[Saved entries]
□ □ □ □ □ □ □
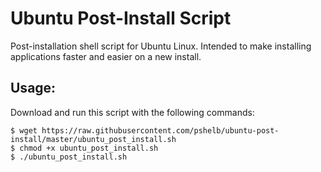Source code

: Ubuntu Post-Install Script
==========================

Post-installation shell script for Ubuntu Linux. Intended to make installing applications faster and easier on a new install.

## Usage:

Download and run this script with the following commands:

    $ wget https://raw.githubusercontent.com/pshelb/ubuntu-post-install/master/ubuntu_post_install.sh
    $ chmod +x ubuntu_post_install.sh
    $ ./ubuntu_post_install.sh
□ □ □ □ □ □ □
• **What is needed**
Pictures stay out, and every line of the records is transcribed exactly.

• **Answer section**
Source code

: Ubuntu Post-Install Script
==========================

Post-installation shell script for Ubuntu Linux. Intended to make installing applications faster and easier on a new install.

## Usage:

Download and run this script with the following commands:

    $ wget https://raw.githubusercontent.com/pshelb/ubuntu-post-install/master/ubuntu_post_install.sh
    $ chmod +x ubuntu_post_install.sh
    $ ./ubuntu_post_install.sh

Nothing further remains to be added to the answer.